Sara Hammel, TriCAS’s health promoter, agreed with her boss that, in the addictions field, there were competing visions about what even an addiction is, ranging from:

• lifestyle choice

• moral failing

• chronic medical condition

• mental health issue

• treatable medical condition

• averse social conditions.

“Addictions seem to be appended on to mental health,” said Hammel. “When we change how we look at addictions it changes how we choose to address it.”

She added that there were even inconsistencies within the Drummond Report, which noted that addictions and mental health are “cost drivers. Addictions and mental health have a lot of costs associated with them.”

At the same time, however, the report by the respected Toronto Dominion Bank economist, also recommended aggressively pursuing the expansion of Liquor Control Board of Ontario (LCBO) outlets across the province, as well as expanding points of sale for lotteries, expanding the availability of addictive substances and games.

“Gambling costs people a lot more…but at the same time we see that we need to raise funds by harming Ontario’s citizens,” said Hammel.

The provincial government recently announced $500,000 for pregnant and parenting women who abuse opiates.

“We sure could use $500,000 for addictions, that makes sense in our local area,” said Hammel. There was also money for early mental health problem identification, but not money for follow-up care.

“If we have nurses identifying, but no money for follow-up, it just adds to waiting lists,” said Hammel. “The government has been doing a lot of things that are counter-intuitive.”

She conceded that the provincial government has increased monies for addiction programs by 48 per cent since 2003, with an 80 per cent increase in mental health programs in the same nine year period.

Hammel advocated charging more for alcohol, a limit on LCBO and Beer Store hours, as well as entrance fees to casinos, restricting the sale of energy drinks to young people, and a nickel-a-drink tax that would be plowed back in to addiction programs.

Hammel, a recent graduate from Carleton University, said she too has been able to deal with her own addiction – she hasn’t lifted a coffee cup in two weeks.

Increased demand

“The referrals have been coming in hot and heavy these past few weeks,” said Collins of demand in the area for mental health resources, with a 19 per cent increase in referrals, with a high-water mark of 91 referrals in February alone. Collins commended the mental-health-worker-in-the-school aspect of the program.

“They feel that it is their child and health worker,” she said. “She (the nurse) becomes a face in the community. That’s increasing our referrals.”

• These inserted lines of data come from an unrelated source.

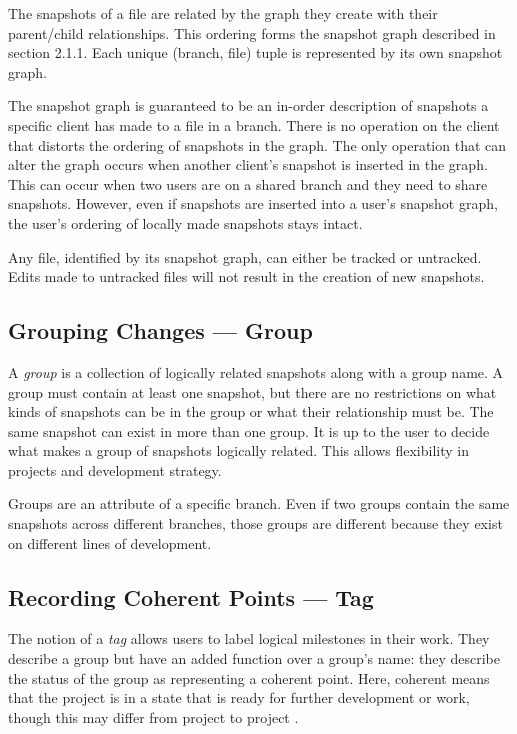 The snapshots of a file are related by the graph they create with their parent/child relationships. This ordering forms the snapshot graph described in section 2.1.1. Each unique (branch, file) tuple is represented by its own snapshot graph.

The snapshot graph is guaranteed to be an in-order description of snapshots a specific client has made to a file in a branch. There is no operation on the client that distorts the ordering of snapshots in the graph. The only operation that can alter the graph occurs when another client's snapshot is inserted in the graph. This can occur when two users are on a shared branch and they need to share snapshots. However, even if snapshots are inserted into a user's snapshot graph, the user's ordering of locally made snapshots stays intact.

Any file, identified by its snapshot graph, can either be tracked or untracked. Edits made to untracked files will not result in the creation of new snapshots.

\subsection{Grouping Changes --- Group}

A \textit{group} is a collection of logically related snapshots along with a group name. A group must contain at least one snapshot, but there are no restrictions on what kinds of snapshots can be in the group or what their relationship must be. The same snapshot can exist in more than one group. It is up to the user to decide what makes a group of snapshots logically related. This allows flexibility in projects and development strategy.

Groups are an attribute of a specific branch. Even if two groups contain the same snapshots across different branches, those groups are different because they exist on different lines of development.

\subsection{Recording Coherent Points --- Tag}

The notion of a \textit{tag} allows users to label logical milestones in their work. They describe a group but have an added function over a group's name: they describe the status of the group as representing a coherent point. Here, coherent means that the project is in a state that is ready for further development or work, though this may differ from project to project \cite{RossoJackson}.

Marcia Gibson, regional manger, east region, for the Centre for Addiction and Mental Health in Ottawa, praised the program for seeking to bring multiple ministries and agencies together, to have “systems improvement through service collaborations,” and to “focus on families with complex or highly complex needs,” which usually means that a family is accessing more than one agencies help.

A family could be accessing social services, have a member who has a mental health issue, and another who might have had run-ins with the law. Gibson hoped that the multi-agency approach “is seamless so that I don’t have to jump through hoops, so that I don’t go to doors that are closed to me.”

But she also admitted that people are used to doing things a certain way, and one agencies way may not jive with another agencies perspective. Also, people are busy and sometimes people “bleed away,” and nothing gets done.

“We have to jump in, have a leap of faith, and learn from our mistakes, without impacting children or families,” said Gibson.

“I’m grateful for the critical what works, what doesn’t work (comments),” said Moloney at the end of the morning.